Ansible JupyterHub Server with Prometheus Stacks for STFC cloud Openstacks

Provides a Magnum Kubernetes cluster, with autoscaling enabled and configured, and a JupyterHub Service. This uses the helm chart provided by ZeroToJupyterHub.

Features
Limitations
Requirements
- Local Environment Setup
- Recommended Setup
Deploying a cluster
- Variables (/playbooks/deploy_cluster.yml)
- Instruction
GPU
Kubectl Namespaces
Jupyter Hub Config
Deploying Jupyter hub
Prometheus Stack
- Accessing Grafana and Prometheus dashboard
Virtual Desktop
Enabling sudo for user
Maintenance and Notes

Features

(New) Deploy Prometheus stack to monitor the cluster
(New) Deploy a pre-configured Grafana dashboard for monitoring GPU and JupyterHub
(New) Deploy Virtual Desktop environment
(New) Allow GPU worker for lower Kubernetes version
Oauth2 or Local Authentication
Multiple profiles for different resources limits
Node Autoscaling on Openstack
Placeholder support for the default profile, allowing users to get a Jupyter server in <3 minutes
Ability to use mixed node sizes (w/ autoscaling)
Nvidia GPU Support (w/ autoscaling)
Cinder support (see limitations)
Automatic HTTPS support, can have a instan/ce up in <1 hour (with pre-requisites in place)

Limitations

Existing Cinder volumes cannot be re-attached/transferred on cluster re-creation
The primary worker/master flavour cannot be changed after creation
Cannot use placeholders for optional profiles (e.g. GPU placeholder)
Each node takes 10-15 minutes to spin up due to Magnum overhead, if no placeholders are available a user will have to wait this long.
Some metrics can't be selected by node name in Grafana dashboard as it requires a reverse DNS.

Requirements

Ansible (Installing Ansible — Ansible Documentation)
Helm 3 (Installing Helm)
kubectl (Install Tools | Kubernetes)
Python 3
- Packages
  - ansible
  - setuptools
  - setuptools-rust
  - openstacksdk
  - openshift
python3-openstackclient
python3-magnumclient
Docker (Optional for GPU image building)

Local Environment Setup

Upgrade pip3 as the default version is too old to handle the required deps: pip3 install --upgrade
Activate .venv if present then install pip deps: pip3 install ansible setuptools setuptools-rust openstacksdk openshift
Clone the repository and cd into it
Install requirements ansible-galaxy collection install -r requirements.yml
Obtain a copy of clouds.yaml for your project, place it in ~/.config/openstack/clouds.yaml you may need to create the parent directory
Open the file and rename openstack to jupyter-development or jupyter-prod, you can have multiple sections in a single file.
Insert your a password line below username with your password
Test using openstack --os-cloud=jupyter-development coe cluster template list, which will always return built-in templates

Recommended Setup

The following is assumed:

You are using openstack with Magnum installed
You have a Core OS image available
You are using Cinder as your storage, if not the PVC can be altered under the deploy_jhub role.
You can already deploy a Magnum cluster using the defaults provided. If not feel free to add / modify instance labels to "fix Magnum".
It's recommended to have a private mirror (such as Harbor) for Magnum containers. The docker rate limit can be quickly hit spinning up new clusters and autoscaling.

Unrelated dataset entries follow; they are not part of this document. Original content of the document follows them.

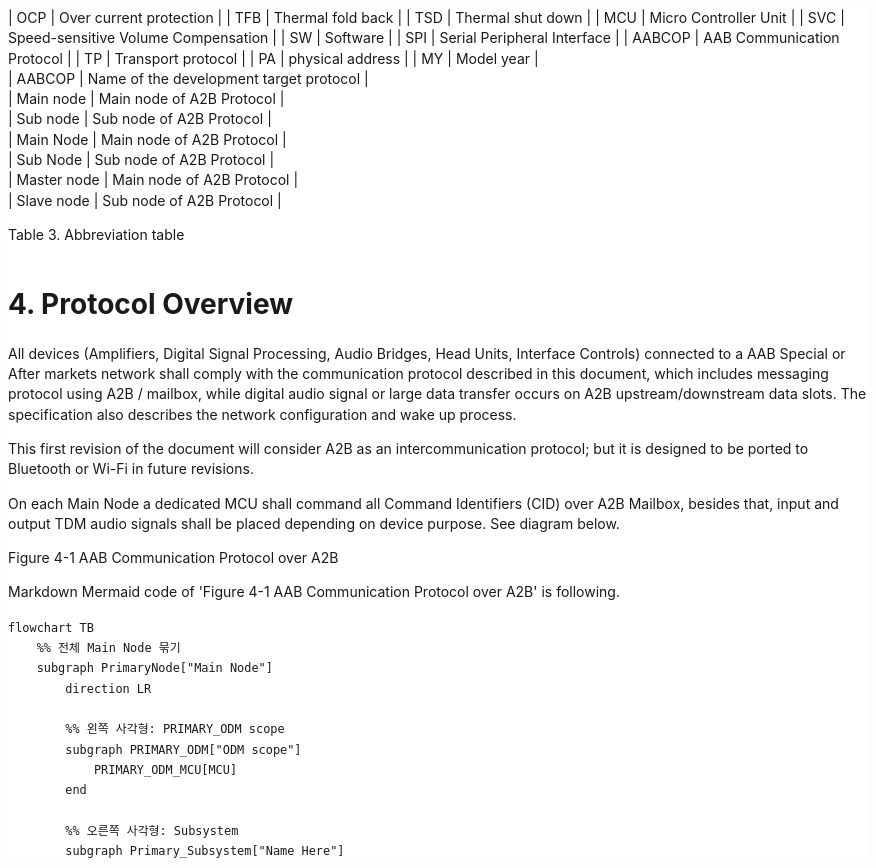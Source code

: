 | OCP | Over current protection |
| TFB | Thermal fold back |
| TSD | Thermal shut down |
| MCU | Micro Controller Unit |
| SVC | Speed-sensitive Volume Compensation |
| SW | Software |
| SPI | Serial Peripheral Interface |
| AABCOP | AAB Communication Protocol |
| TP | Transport protocol |
| PA | physical address |
| MY | Model year |  
| AABCOP | Name of the development target protocol |  
| Main node | Main node of A2B Protocol |  
| Sub node | Sub node of A2B Protocol |  
| Main Node | Main node of A2B Protocol |  
| Sub Node | Sub node of A2B Protocol |  
| Master node | Main node of A2B Protocol |  
| Slave node | Sub node of A2B Protocol |  

Table 3. Abbreviation table

# 4. Protocol Overview

All devices (Amplifiers, Digital Signal Processing, Audio Bridges, Head Units, Interface Controls) connected to a AAB Special or After markets network shall comply with the communication protocol described in this document, which includes messaging protocol using A2B / mailbox, while digital audio signal or large data transfer occurs on A2B upstream/downstream data slots. The specification also describes the network configuration and wake up process.

This first revision of the document will consider A2B as an intercommunication protocol; but it is designed to be ported to Bluetooth or Wi-Fi in future revisions.

On each Main Node a dedicated MCU shall command all Command Identifiers (CID) over A2B Mailbox, besides that, input and output TDM audio signals shall be placed depending on device purpose. See diagram below.

  
Figure 4-1 AAB Communication Protocol over A2B  

Markdown Mermaid code of 'Figure 4-1 AAB Communication Protocol over A2B' is following.  
```mermaid
flowchart TB
    %% 전체 Main Node 묶기
    subgraph PrimaryNode["Main Node"]
        direction LR

        %% 왼쪽 사각형: PRIMARY_ODM scope
        subgraph PRIMARY_ODM["ODM scope"]
            PRIMARY_ODM_MCU[MCU]
        end

        %% 오른쪽 사각형: Subsystem
        subgraph Primary_Subsystem["Name Here"]
```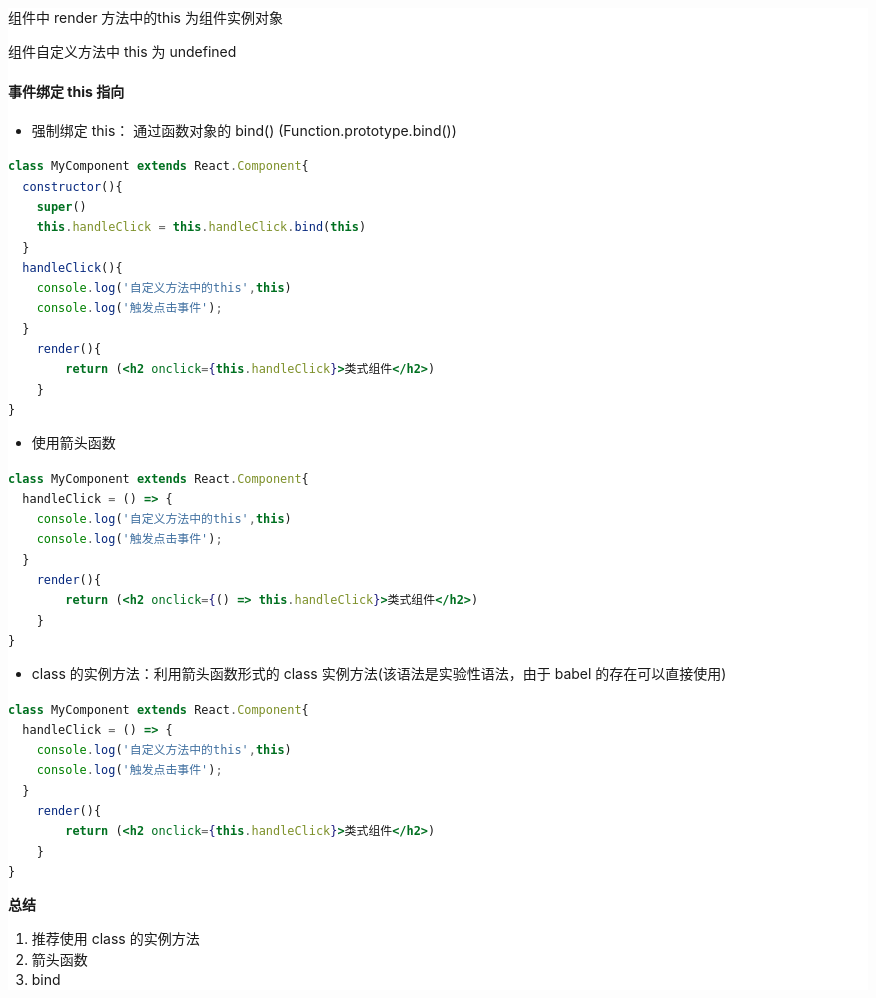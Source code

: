 组件中 render 方法中的this 为组件实例对象

组件自定义方法中 this 为 undefined

#### 事件绑定 this 指向
- 强制绑定 this： 通过函数对象的 bind() (Function.prototype.bind())
```jsx
class MyComponent extends React.Component{
  constructor(){
    super()
    this.handleClick = this.handleClick.bind(this)
  }
  handleClick(){
    console.log('自定义方法中的this',this)
    console.log('触发点击事件');
  }
	render(){
		return (<h2 onclick={this.handleClick}>类式组件</h2>)
    }
}

```
- 使用箭头函数

```jsx
class MyComponent extends React.Component{
  handleClick = () => {
    console.log('自定义方法中的this',this)
    console.log('触发点击事件');
  }
	render(){
		return (<h2 onclick={() => this.handleClick}>类式组件</h2>)
    }
}

```
- class 的实例方法：利用箭头函数形式的 class 实例方法(该语法是实验性语法，由于 babel 的存在可以直接使用)

```jsx
class MyComponent extends React.Component{
  handleClick = () => {
    console.log('自定义方法中的this',this)
    console.log('触发点击事件');
  }
	render(){
		return (<h2 onclick={this.handleClick}>类式组件</h2>)
    }
}

```

**总结**


1. 推荐使用 class 的实例方法
2. 箭头函数
3. bind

It's highly recommended that you setup a dedicated project with a high number of volume instances; a volume is created per user so this can rapidly grow. By default each volume is only 1GB, so a sensible space quota is fine.

Deploying a cluster

Variables (`/playbooks/deploy_cluster.yml`)

Variable	Description	Defalut
`release_version` and `cluster_name`	Combine to form cluster name	`"1-2"` and `"jupyter-{{ release_version }}"`
`num_masters`	Number of master nodes.	`2`
`num_workers`	Minimum number of worker nodes.	`1`
`max_worker_nodes`	Maximum number of worker nodes.	`10`
`max_gpu_nodes`	Maximum number of GPU nodes. THe minimum number of GPU worker is always 1	`4`
`keypair_name`	Name for IAM keypair for managing this cluster.	`2`
`master_flavor`	Flavor of master nodes	`2`
`worker_flavor`	Flavor of worker nodes	`2`
`setup_lb_to_master_nodes`	Set-up a lobalancer for SSH accessto master nodes	`false`
`mirror_url`	mirror for docker container	`harbor.stfc.ac.uk/magnum_mirror/`

Instruction

In playbooks/deploy_cluster.yml check the config
Pay attention to max_worker_nodes and flavor, as the flavor cannot be changed after creation
This will also optionally setup a load balancer called <cluster_name>_in with SSH access on the users behalf if enabled
Deploy with ansible-playbook -i <name_of_inventory> playbooks/deploy_cluster.yml
For example, to deploy to a development project ansible-playbook -i dev_inventory/openstack.yml playbooks/deploy_cluster
The status of the cluster deployment can be monitored with watch openstack coe cluster list or on the web GUI
One deployed pull the config to your local machine with openstack coe cluster config <cluster_name>. This will copy a config file into your current directory
Export the kubectl config after the config command finishes
Check for kubectl connectivity kubectl get nodes
Check that all pods are created successfully with kubectl get pods -n kube-system

GPU

Variables (`/playbooks/build_gpu_driver.yml`)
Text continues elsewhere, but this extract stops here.